■ **EXERCISE DESCRIPTION**:
Could you retype, exactly as written, every line from the top of the records through the line that contains "and all subpackages."?

■ **INFORMATION SHOWN**:

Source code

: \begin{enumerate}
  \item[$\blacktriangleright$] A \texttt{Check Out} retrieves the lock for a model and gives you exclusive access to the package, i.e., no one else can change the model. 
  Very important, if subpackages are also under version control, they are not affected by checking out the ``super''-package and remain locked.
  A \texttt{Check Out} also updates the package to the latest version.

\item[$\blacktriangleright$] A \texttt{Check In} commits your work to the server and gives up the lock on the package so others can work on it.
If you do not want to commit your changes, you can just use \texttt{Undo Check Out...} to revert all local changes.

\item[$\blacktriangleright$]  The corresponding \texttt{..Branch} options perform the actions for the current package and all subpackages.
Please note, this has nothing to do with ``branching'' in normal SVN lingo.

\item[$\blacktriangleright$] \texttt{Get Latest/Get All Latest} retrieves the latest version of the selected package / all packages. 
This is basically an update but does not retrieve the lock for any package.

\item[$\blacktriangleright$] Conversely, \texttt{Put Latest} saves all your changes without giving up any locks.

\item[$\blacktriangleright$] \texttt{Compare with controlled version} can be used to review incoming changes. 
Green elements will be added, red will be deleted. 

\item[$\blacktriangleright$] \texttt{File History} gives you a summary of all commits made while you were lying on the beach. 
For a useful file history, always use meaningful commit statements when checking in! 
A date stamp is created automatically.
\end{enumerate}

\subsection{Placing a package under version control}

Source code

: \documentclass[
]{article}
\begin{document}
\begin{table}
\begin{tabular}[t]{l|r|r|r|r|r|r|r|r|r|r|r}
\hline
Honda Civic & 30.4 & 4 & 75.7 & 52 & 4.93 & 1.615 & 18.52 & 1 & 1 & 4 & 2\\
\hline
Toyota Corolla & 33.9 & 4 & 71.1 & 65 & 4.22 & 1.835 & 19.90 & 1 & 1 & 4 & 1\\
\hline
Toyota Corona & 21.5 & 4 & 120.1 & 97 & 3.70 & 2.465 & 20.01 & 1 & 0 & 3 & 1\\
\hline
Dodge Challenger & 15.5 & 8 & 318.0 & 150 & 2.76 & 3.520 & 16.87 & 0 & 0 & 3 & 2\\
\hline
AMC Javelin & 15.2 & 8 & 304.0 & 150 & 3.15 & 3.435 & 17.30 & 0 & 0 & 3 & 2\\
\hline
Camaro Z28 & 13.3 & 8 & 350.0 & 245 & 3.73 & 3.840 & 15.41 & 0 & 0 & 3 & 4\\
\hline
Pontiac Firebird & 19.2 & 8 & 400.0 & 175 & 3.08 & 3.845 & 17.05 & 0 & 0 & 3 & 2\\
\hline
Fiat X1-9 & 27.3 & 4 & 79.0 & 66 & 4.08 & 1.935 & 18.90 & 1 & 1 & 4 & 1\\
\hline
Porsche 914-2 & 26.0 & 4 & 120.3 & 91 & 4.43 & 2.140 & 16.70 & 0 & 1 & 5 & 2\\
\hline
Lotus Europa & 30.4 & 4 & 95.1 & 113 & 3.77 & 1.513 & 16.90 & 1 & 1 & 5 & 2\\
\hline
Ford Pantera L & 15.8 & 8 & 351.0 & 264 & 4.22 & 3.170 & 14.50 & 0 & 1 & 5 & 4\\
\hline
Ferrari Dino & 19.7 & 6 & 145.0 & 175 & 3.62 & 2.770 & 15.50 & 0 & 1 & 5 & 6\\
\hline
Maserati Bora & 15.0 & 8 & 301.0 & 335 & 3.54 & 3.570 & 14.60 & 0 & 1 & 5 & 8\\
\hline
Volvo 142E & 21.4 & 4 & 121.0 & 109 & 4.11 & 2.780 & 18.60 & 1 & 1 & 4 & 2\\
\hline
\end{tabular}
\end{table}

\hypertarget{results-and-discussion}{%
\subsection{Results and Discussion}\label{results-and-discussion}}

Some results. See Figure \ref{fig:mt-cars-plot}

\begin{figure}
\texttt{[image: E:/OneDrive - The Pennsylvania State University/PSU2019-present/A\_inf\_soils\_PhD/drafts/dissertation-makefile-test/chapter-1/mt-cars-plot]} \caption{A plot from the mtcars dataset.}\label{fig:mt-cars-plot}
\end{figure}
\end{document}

■ **EXERCISE RESPONSE**:
Source code

: \begin{enumerate}
  \item[$\blacktriangleright$] A \texttt{Check Out} retrieves the lock for a model and gives you exclusive access to the package, i.e., no one else can change the model. 
  Very important, if subpackages are also under version control, they are not affected by checking out the ``super''-package and remain locked.
  A \texttt{Check Out} also updates the package to the latest version.

\item[$\blacktriangleright$] A \texttt{Check In} commits your work to the server and gives up the lock on the package so others can work on it.
If you do not want to commit your changes, you can just use \texttt{Undo Check Out...} to revert all local changes.

\item[$\blacktriangleright$]  The corresponding \texttt{..Branch} options perform the actions for the current package and all subpackages.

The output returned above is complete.